Being flexible and mobile is necessary for all your daily activities-from getting out of bed in the morning to intensive sports training-and is a key component to long term health and wellness. Regularly stretching and moving your joints and muscles through a full range of motion along with maintaining a healthy and active lifestyle will help you perform your daily activities, reduce your risk of injury, decrease your chances of developing chronic aches and pains, help reduce physical and emotional stress and keep you active for years to come.
Joints that are fully mobile with good supportive strength around them have a reduced risk of injury. Enhancing your normal exercise routine with stretching and dynamic range of motion exercises increases the flexibility of your joints, enables your muscles to work more efficiently, improves your performance and helps prevent muscle, tendon and ligament injuries. Stretching with active range of motion exercises also helps increase circulation, blood supply, oxygen and nutrients to your muscles, joints and connective tissues-which enhances recovery and reduces sore muscles after a workout.
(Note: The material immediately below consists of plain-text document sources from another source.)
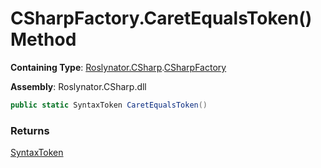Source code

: # CSharpFactory\.CaretEqualsToken\(\) Method

**Containing Type**: [Roslynator.CSharp](../../README.md)\.[CSharpFactory](../README.md)

**Assembly**: Roslynator\.CSharp\.dll

```csharp
public static SyntaxToken CaretEqualsToken()
```

### Returns

[SyntaxToken](https://docs.microsoft.com/en-us/dotnet/api/microsoft.codeanalysis.syntaxtoken)

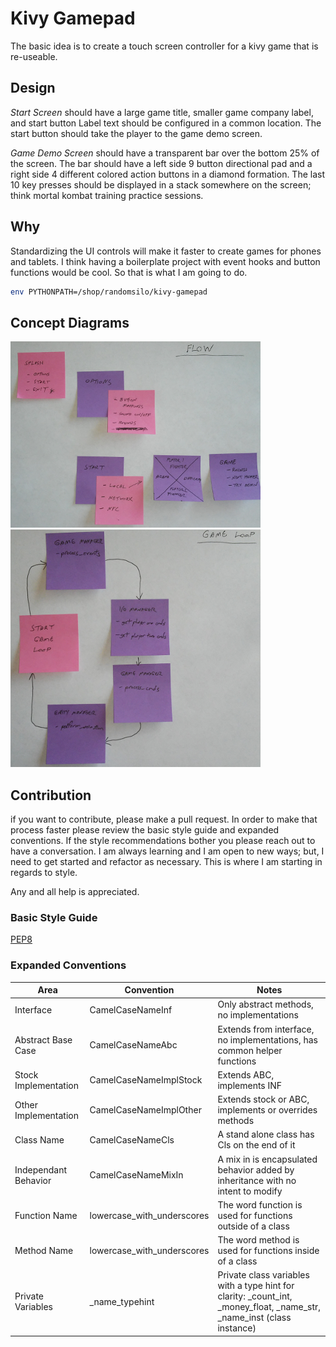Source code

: # Kivy Gamepad

The basic idea is to create a touch screen controller for a kivy game that is re-useable.

## Design

*Start Screen* should have a large game title, smaller game company label, and start button
Label text should be configured in a common location.
The start button should take the player to the game demo screen.

*Game Demo Screen* should have a transparent bar over the bottom 25% of the screen.
The bar should have a left side 9 button directional pad and a right side 4 different colored action buttons in a diamond formation.
The last 10 key presses should be displayed in a stack somewhere on the screen; think mortal kombat training practice sessions.

## Why

Standardizing the UI controls will make it faster to create games for phones and tablets.
I think having a boilerplate project with event hooks and button functions would be cool.
So that is what I am going to do.

```bash
env PYTHONPATH=/shop/randomsilo/kivy-gamepad
```

## Concept Diagrams

![Basic Flow](./images/flow_w400.png)
![Game Loop](./images/game_loop_w400.png)


## Contribution

if you want to contribute, please make a pull request.
In order to make that process faster please review the basic style guide and expanded conventions.
If the style recommendations bother you please reach out to have a conversation.
I am always learning and I am open to new ways; but, I need to get started and refactor as necessary.
This is where I am starting in regards to style.

Any and all help is appreciated.

### Basic Style Guide

[PEP8](https://www.python.org/dev/peps/pep-0008/)

### Expanded Conventions

Area  | Convention | Notes
--- | --- | ---
Interface            | CamelCaseNameInf | Only abstract methods, no implementations
Abstract Base Case   | CamelCaseNameAbc | Extends from interface, no implementations, has common helper functions
Stock Implementation | CamelCaseNameImplStock | Extends ABC, implements INF
Other Implementation | CamelCaseNameImplOther | Extends stock or ABC, implements or overrides methods
Class Name           | CamelCaseNameCls | A stand alone class has Cls on the end of it
Independant Behavior | CamelCaseNameMixIn | A mix in is encapsulated behavior added by inheritance with no intent to modify
Function Name        | lowercase_with_underscores | The word function is used for functions outside of a class
Method Name          | lowercase_with_underscores | The word method is used for functions inside of a class
Private Variables    | _name_typehint | Private class variables with a type hint for clarity: _count_int, _money_float, _name_str, _name_inst (class instance)

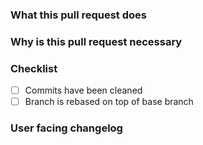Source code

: <!-- Describe how this pull request changes the application -->
### What this pull request does



<!-- Describe the problem or why the feature is necessary -->
### Why is this pull request necessary



<!-- Checklist to help remember things to do before submitting the pull request. Delete items, that don't apply -->
### Checklist

- [ ] Commits have been cleaned
- [ ] Branch is rebased on top of base branch

### User facing changelog

```release-note

```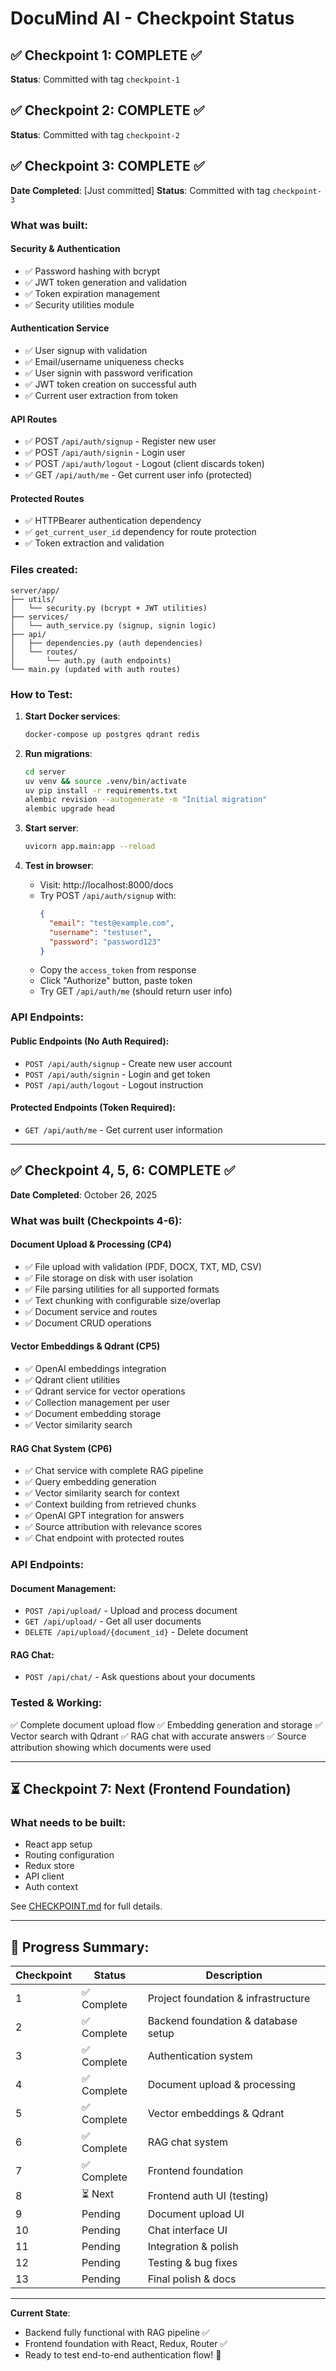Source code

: # DocuMind AI - Checkpoint Status

## ✅ Checkpoint 1: COMPLETE ✅
**Status**: Committed with tag `checkpoint-1`

## ✅ Checkpoint 2: COMPLETE ✅
**Status**: Committed with tag `checkpoint-2`

## ✅ Checkpoint 3: COMPLETE ✅
**Date Completed**: [Just committed]
**Status**: Committed with tag `checkpoint-3`

### What was built:

#### Security & Authentication
- ✅ Password hashing with bcrypt
- ✅ JWT token generation and validation
- ✅ Token expiration management
- ✅ Security utilities module

#### Authentication Service
- ✅ User signup with validation
- ✅ Email/username uniqueness checks
- ✅ User signin with password verification
- ✅ JWT token creation on successful auth
- ✅ Current user extraction from token

#### API Routes
- ✅ POST `/api/auth/signup` - Register new user
- ✅ POST `/api/auth/signin` - Login user
- ✅ POST `/api/auth/logout` - Logout (client discards token)
- ✅ GET `/api/auth/me` - Get current user info (protected)

#### Protected Routes
- ✅ HTTPBearer authentication dependency
- ✅ `get_current_user_id` dependency for route protection
- ✅ Token extraction and validation

### Files created:

```
server/app/
├── utils/
│   └── security.py (bcrypt + JWT utilities)
├── services/
│   └── auth_service.py (signup, signin logic)
├── api/
│   ├── dependencies.py (auth dependencies)
│   └── routes/
│       └── auth.py (auth endpoints)
└── main.py (updated with auth routes)
```

### How to Test:

1. **Start Docker services**:
   ```bash
   docker-compose up postgres qdrant redis
   ```

2. **Run migrations**:
   ```bash
   cd server
   uv venv && source .venv/bin/activate
   uv pip install -r requirements.txt
   alembic revision --autogenerate -m "Initial migration"
   alembic upgrade head
   ```

3. **Start server**:
   ```bash
   uvicorn app.main:app --reload
   ```

4. **Test in browser**:
   - Visit: http://localhost:8000/docs
   - Try POST `/api/auth/signup` with:
     ```json
     {
       "email": "test@example.com",
       "username": "testuser",
       "password": "password123"
     }
     ```
   - Copy the `access_token` from response
   - Click "Authorize" button, paste token
   - Try GET `/api/auth/me` (should return user info)

### API Endpoints:

#### Public Endpoints (No Auth Required):
- `POST /api/auth/signup` - Create new user account
- `POST /api/auth/signin` - Login and get token
- `POST /api/auth/logout` - Logout instruction

#### Protected Endpoints (Token Required):
- `GET /api/auth/me` - Get current user information

---

## ✅ Checkpoint 4, 5, 6: COMPLETE ✅

**Date Completed**: October 26, 2025

### What was built (Checkpoints 4-6):

#### Document Upload & Processing (CP4)
- ✅ File upload with validation (PDF, DOCX, TXT, MD, CSV)
- ✅ File storage on disk with user isolation
- ✅ File parsing utilities for all supported formats
- ✅ Text chunking with configurable size/overlap
- ✅ Document service and routes
- ✅ Document CRUD operations

#### Vector Embeddings & Qdrant (CP5)
- ✅ OpenAI embeddings integration
- ✅ Qdrant client utilities
- ✅ Qdrant service for vector operations
- ✅ Collection management per user
- ✅ Document embedding storage
- ✅ Vector similarity search

#### RAG Chat System (CP6)
- ✅ Chat service with complete RAG pipeline
- ✅ Query embedding generation
- ✅ Vector similarity search for context
- ✅ Context building from retrieved chunks
- ✅ OpenAI GPT integration for answers
- ✅ Source attribution with relevance scores
- ✅ Chat endpoint with protected routes

### API Endpoints:

#### Document Management:
- `POST /api/upload/` - Upload and process document
- `GET /api/upload/` - Get all user documents
- `DELETE /api/upload/{document_id}` - Delete document

#### RAG Chat:
- `POST /api/chat/` - Ask questions about your documents

### Tested & Working:
✅ Complete document upload flow
✅ Embedding generation and storage
✅ Vector search with Qdrant
✅ RAG chat with accurate answers
✅ Source attribution showing which documents were used

---

## ⏳ Checkpoint 7: Next (Frontend Foundation)

### What needs to be built:
- React app setup
- Routing configuration
- Redux store
- API client
- Auth context

See [CHECKPOINT.md](./CHECKPOINT.md) for full details.

---

## 📝 Progress Summary:

| Checkpoint | Status | Description |
|------------|--------|-------------|
| 1 | ✅ Complete | Project foundation & infrastructure |
| 2 | ✅ Complete | Backend foundation & database setup |
| 3 | ✅ Complete | Authentication system |
| 4 | ✅ Complete | Document upload & processing |
| 5 | ✅ Complete | Vector embeddings & Qdrant |
| 6 | ✅ Complete | RAG chat system |
| 7 | ✅ Complete | Frontend foundation |
| 8 | ⏳ Next | Frontend auth UI (testing) |
| 9 | Pending | Document upload UI |
| 10 | Pending | Chat interface UI |
| 11 | Pending | Integration & polish |
| 12 | Pending | Testing & bug fixes |
| 13 | Pending | Final polish & docs |

---

**Current State**: 
- Backend fully functional with RAG pipeline ✅
- Frontend foundation with React, Redux, Router ✅
- Ready to test end-to-end authentication flow! 🚀
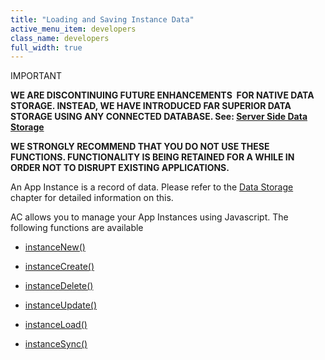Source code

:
 ```yaml
---
title: "Loading and Saving Instance Data"
active_menu_item: developers
class_name: developers
full_width: true
---
```



IMPORTANT

**WE ARE DISCONTINUING FUTURE ENHANCEMENTS  FOR NATIVE DATA STORAGE. INSTEAD, WE HAVE INTRODUCED FAR SUPERIOR DATA STORAGE USING ANY CONNECTED DATABASE. See: [Server Side Data Storage](../../../../data-storage/server-side-data-storage/)**

**WE STRONGLY RECOMMEND THAT YOU DO NOT USE THESE FUNCTIONS. FUNCTIONALITY IS BEING RETAINED FOR A WHILE IN ORDER NOT TO DISRUPT EXISTING APPLICATIONS.**

An App Instance is a record of data. Please refer to the [Data Storage](../../../../product-guide/advanced-features/data-storage-management/) chapter for detailed information on this.

AC allows you to manage your App Instances using Javascript. The following functions are available

 - [instanceNew()](../../../client-api/instance-data-functions/instancenew)

 - [instanceCreate()](../../../client-api/instance-data-functions/instancecreate)

 - [instanceDelete()](../../../client-api/instance-data-functions/instancedelete)

 - [instanceUpdate()](../../../client-api/instance-data-functions/instancesave)

 - [instanceLoad()](../../../client-api/instance-data-functions/instanceload)

 - [instanceSync()](../../../client-api/instance-data-functions/instancesync)

     
     
   

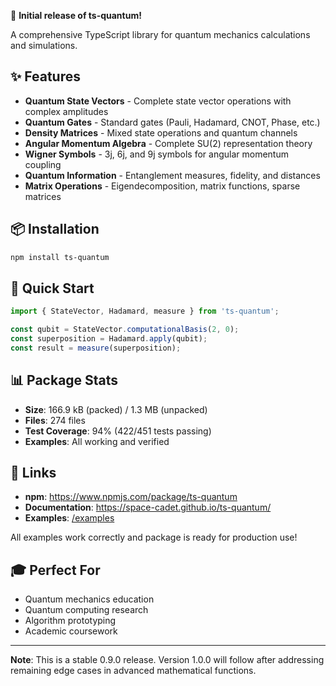🚀 **Initial release of ts-quantum!**

A comprehensive TypeScript library for quantum mechanics calculations and simulations.

## ✨ Features
- **Quantum State Vectors** - Complete state vector operations with complex amplitudes
- **Quantum Gates** - Standard gates (Pauli, Hadamard, CNOT, Phase, etc.)
- **Density Matrices** - Mixed state operations and quantum channels
- **Angular Momentum Algebra** - Complete SU(2) representation theory
- **Wigner Symbols** - 3j, 6j, and 9j symbols for angular momentum coupling
- **Quantum Information** - Entanglement measures, fidelity, and distances
- **Matrix Operations** - Eigendecomposition, matrix functions, sparse matrices

## 📦 Installation
```bash
npm install ts-quantum
```

## 🎯 Quick Start
```typescript
import { StateVector, Hadamard, measure } from 'ts-quantum';

const qubit = StateVector.computationalBasis(2, 0);
const superposition = Hadamard.apply(qubit);
const result = measure(superposition);
```

## 📊 Package Stats
- **Size**: 166.9 kB (packed) / 1.3 MB (unpacked)
- **Files**: 274 files
- **Test Coverage**: 94% (422/451 tests passing)
- **Examples**: All working and verified

## 🔗 Links
- **npm**: https://www.npmjs.com/package/ts-quantum
- **Documentation**: https://space-cadet.github.io/ts-quantum/
- **Examples**: [/examples](./examples)

All examples work correctly and package is ready for production use!

## 🎓 Perfect For
- Quantum mechanics education
- Quantum computing research
- Algorithm prototyping
- Academic coursework

---
**Note**: This is a stable 0.9.0 release. Version 1.0.0 will follow after addressing remaining edge cases in advanced mathematical functions.
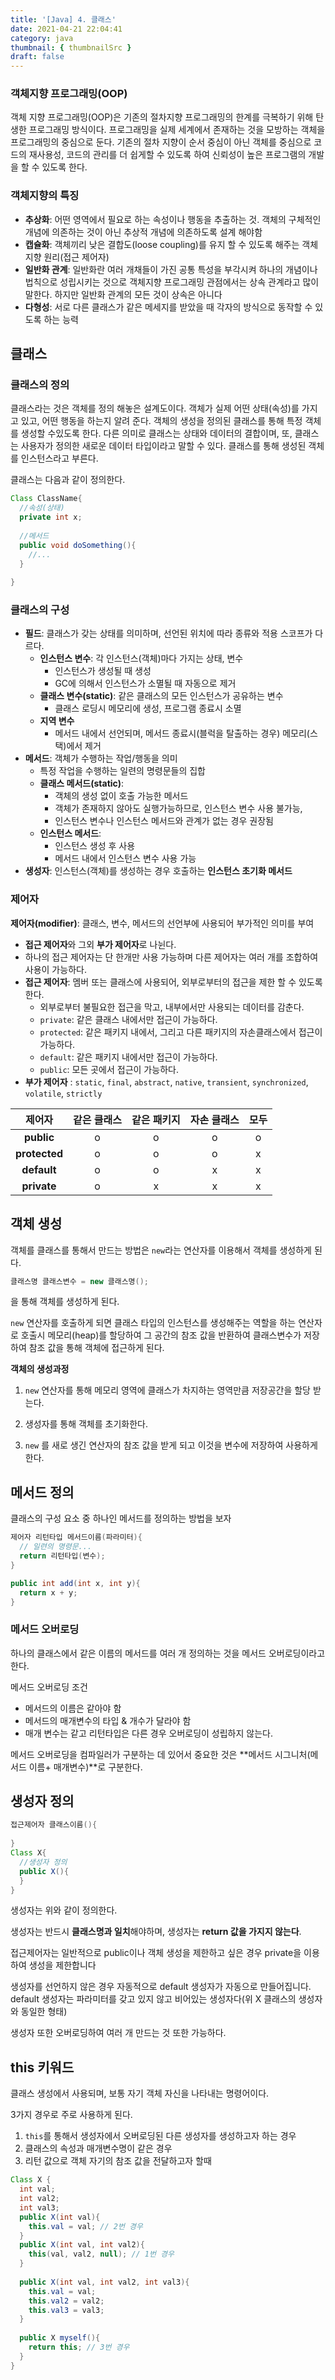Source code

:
 ```yaml
---
title: '[Java] 4. 클래스'
date: 2021-04-21 22:04:41
category: java
thumbnail: { thumbnailSrc }
draft: false
---
```


### 객체지향 프로그래밍(OOP)

객체 지향 프로그래밍(OOP)은 기존의 절차지향 프로그래밍의 한계를 극복하기 위해 탄생한 프로그래밍 방식이다. 프로그래밍을 실제 세계에서 존재하는 것을 모방하는 객체을 프로그래밍의 중심으로 둔다. 기존의 절차 지향이 순서 중심이 아닌 객체를 중심으로 코드의 재사용성, 코드의 관리를 더 쉽게할 수 있도록 하여 신뢰성이 높은 프로그램의 개발을 할 수 있도록 한다. 

### 객체지향의 특징

- **추상화**: 어떤 영역에서 필요로 하는 속성이나 행동을 추출하는 것. 객체의 구체적인 개념에 의존하는 것이 아닌 추상적 개념에 의존하도록 설계 해야함
- **캡슐화**: 객체끼리 낮은 결합도(loose coupling)를 유지 할 수 있도록 해주는 객체지향 원리(접근 제어자)
- **일반화 관계**: 일반화란 여러 개채들이 가진 공통 특성을 부각시켜 하나의 개념이나 법칙으로 성립시키는 것으로 객체지향 프로그래밍 관점에서는 상속 관계라고 많이 말한다. 하지만 일반화 관계의 모든 것이 상속은 아니다
- **다형성**: 서로 다른 클래스가 같은 메세지를 받았을 때 각자의 방식으로 동작할 수 있도록 하는 능력

## 클래스

### 클래스의 정의

클래스라는 것은 객체를 정의 해놓은 설계도이다. 객체가 실제 어떤 상태(속성)를 가지고 있고, 어떤 행동을 하는지 알려 준다. 객체의 생성을 정의된 클래스를 통해 특정 객체를 생성할 수있도록 한다. 다른 의미로 클래스는 상태와 데이터의 결합이며, 또, 클래스는 사용자가 정의한 새로운 데이터 타입이라고 말할 수 있다. 클래스를 통해 생성된 객체를 인스턴스라고 부른다.

클래스는 다음과 같이 정의한다.

```java
Class ClassName{
  //속성(상태)
  private int x;
  
  //메서드
  public void doSomething(){
    //...
  }
  
}
```



### 클래스의 구성

- **필드**: 클래스가 갖는 상태를 의미하며, 선언된 위치에 따라 종류와 적용 스코프가 다르다.
  - **인스턴스 변수**: 각 인스턴스(객체)마다 가지는 상태, 변수
      - 인스턴스가 생성될 때 생성
      - GC에 의해서 인스턴스가 소멸될 때 자동으로 제거 
  - **클래스 변수(static)**: 같은 클래스의 모든 인스턴스가 공유하는 변수
      - 클래스 로딩시 메모리에 생성, 프로그램 종료시 소멸  
  - **지역 변수**
      - 메서드 내에서 선언되며, 메서드 종료시(블럭을 탈출하는 경우) 메모리(스택)에서 제거
- **메서드**: 객체가 수행하는 작업/행동을 의미
  - 특정 작업을 수행하는 일련의 명령문들의 집합
  - **클래스 메서드(static)**: 
      - 객체의 생성 없이 호출 가능한 메서드
      - 객체가 존재하지 않아도 실행가능하므로, 인스턴스 변수 사용 불가능, 
      - 인스턴스 변수나 인스턴스 메서드와 관계가 없는 경우 권장됨
  - **인스턴스 메서드**:
      - 인스턴스 생성 후 사용
      - 메서드 내에서 인스턴스 변수 사용 가능
- **생성자**: 인스턴스(객체)를 생성하는 경우 호출하는 **인스턴스 초기화 메서드**

### 제어자
**제어자(modifier)**: 클래스, 변수, 메서드의 선언부에 사용되어 부가적인 의미를 부여

- **접근 제어자**와 그외 **부가 제어자**로 나뉜다. 
- 하나의 접근 제어자는 단 한개만 사용 가능하며 다른 제어자는 여러 개를 조합하여 사용이 가능하다.
- **접근 제어자**: 멤버 또는 클래스에 사용되어, 외부로부터의 접근을 제한 할 수 있도록 한다.
  - 외부로부터 불필요한 접근을 막고, 내부에서만 사용되는 데이터를 감춘다.
  - `private`: 같은 클래스 내에서만 접근이 가능하다.
  - `protected`: 같은 패키지 내에서, 그리고 다른 패키지의 자손클래스에서 접근이 가능하다.
  - `default`: 같은 패키지 내에서만 접근이 가능하다.
  - `public`: 모든 곳에서 접근이 가능하다.
- **부가 제어자** : `static`, `final`, `abstract`, `native`, `transient`, `synchronized`, `volatile`, `strictly` 

|    제어자     | 같은 클래스 | 같은 패키지 | 자손 클래스 | 모두 |
| :-----------: | :---------: | :---------: | :---------: | :--: |
|  **public**   |      o      |      o      |      o      |  o   |
| **protected** |      o      |      o      |      o      |  x   |
|  **default**  |      o      |      o      |      x      |  x   |
|  **private**  |      o      |      x      |      x      |  x   |

## 객체 생성

객체를 클래스를 통해서 만드는 방법은 `new`라는 연산자를 이용해서 객체를 생성하게 된다.

```java
클래스명 클래스변수 = new 클래스명();
```

을 통해 객체를 생성하게 된다.

`new` 연산자를 호출하게 되면 클래스 타입의 인스턴스를 생성해주는 역할을 하는 연산자로 호출시 메모리(heap)를 할당하여 그 공간의 참조 값을 반환하여 클래스변수가 저장하여 참조 값을 통해 객체에 접근하게 된다.

**객체의 생성과정**

1) `new` 연산자를 통해 메모리 영역에 클래스가 차지하는 영역만큼 저장공간을 할당 받는다.

2) 생성자를 통해 객체를 초기화한다.

3) `new` 를 새로 생긴 연산자의 참조 값을 받게 되고 이것을 변수에 저장하여 사용하게 한다.

## 메서드 정의

클래스의 구성 요소 중 하나인 메서드를 정의하는 방법을 보자

```java
제어자 리턴타입 메서드이름(파라미터){
  // 일련의 명령문...
  return 리턴타입(변수);
}

public int add(int x, int y){
  return x + y;
}
```

### 메서드 오버로딩

하나의 클래스에서 같은 이름의 메서드를 여러 개 정의하는 것을 메서드 오버로딩이라고 한다.

메서드 오버로딩 조건

- 메서드의 이름은 같아야 함
- 메서드의 매개변수의 타입 & 개수가 달라야 함
- 매개 변수는 같고 리턴타입은 다른 경우 오버로딩이 성립하지 않는다.

메서드 오버로딩을 컴파일러가 구분하는 데 있어서 중요한 것은 **메서드 시그니처(메서드 이름+ 매개변수)**로 구분한다.

## 생성자 정의

```java
접근제어자 클래스이름(){
  
}
Class X{
  //생성자 정의
  public X(){   
  }
}
```

생성자는 위와 같이 정의한다.

생성자는 반드시 **클래스명과 일치**해야하며, 생성자는 **return 값을 가지지 않는다**.

접근제어자는 일반적으로 public이나 객체 생성을 제한하고 싶은 경우 private을 이용하여 생성을 제한합니다

생성자를 선언하지 않은 경우 자동적으로 default 생성자가 자동으로 만들어집니다. default 생성자는 파라미터를 갖고 있지 않고 비어있는 생성자다(위 X 클래스의 생성자와 동일한 형태)

생성자 또한 오버로딩하여 여러 개 만드는 것 또한 가능하다.

## this 키워드

클래스 생성에서 사용되며, 보통 자기 객체 자신을 나타내는 명령어이다. 

3가지 경우로 주로 사용하게 된다.

1. `this`를 통해서 생성자에서 오버로딩된 다른 생성자를 생성하고자 하는 경우
2. 클래스의 속성과 매개변수명이 같은 경우
3. 리턴 값으로 객체 자기의 참조 값을 전달하고자 할때



```java
Class X {
  int val;
  int val2;
  int val3;
  public X(int val){
    this.val = val; // 2번 경우
  }
  public X(int val, int val2){
    this(val, val2, null); // 1번 경우
  }
      
  public X(int val, int val2, int val3){
   	this.val = val;
    this.val2 = val2;
    this.val3 = val3;
  }
  
  public X myself(){
    return this; // 3번 경우
  }
}
```

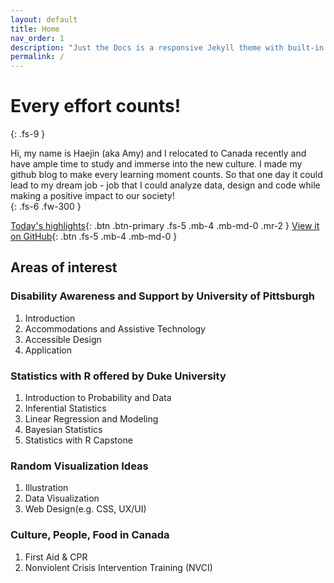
 ```yaml
---
layout: default
title: Home
nav_order: 1
description: "Just the Docs is a responsive Jekyll theme with built-in search that is easily customizable and hosted on GitHub Pages."
permalink: /
---
```


# Every effort counts!
{: .fs-9 }

Hi, my name is Haejin (aka Amy) and I relocated to Canada recently and have ample time to study and immerse into the new culture. I made my github blog to make every learning moment counts. So that one day it could lead to my dream job - job that I could analyze data, design and code while making a positive impact to our society!  
{: .fs-6 .fw-300 }

[Today's highlights](#disability-awareness-and-support-by-university-of-pittsburgh){: .btn .btn-primary .fs-5 .mb-4 .mb-md-0 .mr-2 } [View it on GitHub](https://github.com/audaciousjin/docs){: .btn .fs-5 .mb-4 .mb-md-0 }


## Areas of interest

### Disability Awareness and Support by University of Pittsburgh
1. Introduction 
2. Accommodations and Assistive Technology
3. Accessible Design
4. Application


### Statistics with R offered by Duke University
1. Introduction to Probability and Data
2. Inferential Statistics 
3. Linear Regression and Modeling 
4. Bayesian Statistics
5. Statistics with R Capstone

<!---
[//]:<> (
### CompTIA A+ 
1. Peripherals and Adapter
2. System Components
3. Troubleshooting and Mobile Devices 
4. Printer and Network Hardware
5. Networks
6. Supporting Windows
7. Supporting Windows Network
8. Linux, OS X, and Mobile OS
)

-->

### Random Visualization Ideas 
1. Illustration
2. Data Visualization
3. Web Design(e.g. CSS, UX/UI)

### Culture, People, Food in Canada

1. First Aid & CPR
2. Nonviolent Crisis Intervention Training (NVCI)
A lack of flexibility can also be part of what creates back pain. When your hamstrings, buttocks, hip flexors, and quadriceps are tight and/or weak it can place additional stress to your lower back. Muscles will tend, to some degree, to lose their flexibility as part of the natural aging process. But they will also become stiff due to inactivity and loss of strength, regardless of age. Maintaining healthy, strong, flexible muscles is beneficial to relieving or even preventing back pain and will enable you to move freely, keep your joints in good shape and optimize your functionality and independence as you age.
Movements that include stretching also help relax the mind and body once your workout is complete and is a great way to relieve stress. Stress overload can manifest itself in many different ways. Physical symptoms include aches & pains, illness, diarrhea & constipation, nausea, dizziness, loss of sex drive, and rapid heartbeat. Emotional symptoms include agitation, moodiness, inability to relax, irritability, isolation, depression, and general unhappiness. A daily exercise program can help prevent physical and emotional stress overload symptoms and the health consequences that come with it. End your daily exercise program with gentle stretching/muscle lengthening movements while you practice stress tempering techniques that focus on your breathing to relax and rejuvenate the mind and body.
Good nutritional habits are also important to ensure your muscle health. If your muscles and joints are carrying extra weight it can lead to muscle strains and injury. Learning how to replenish your body with quality low fat proteins, healthy carbohydrates and fats, as well as supplements when needed can help support joint health and improve your mobility.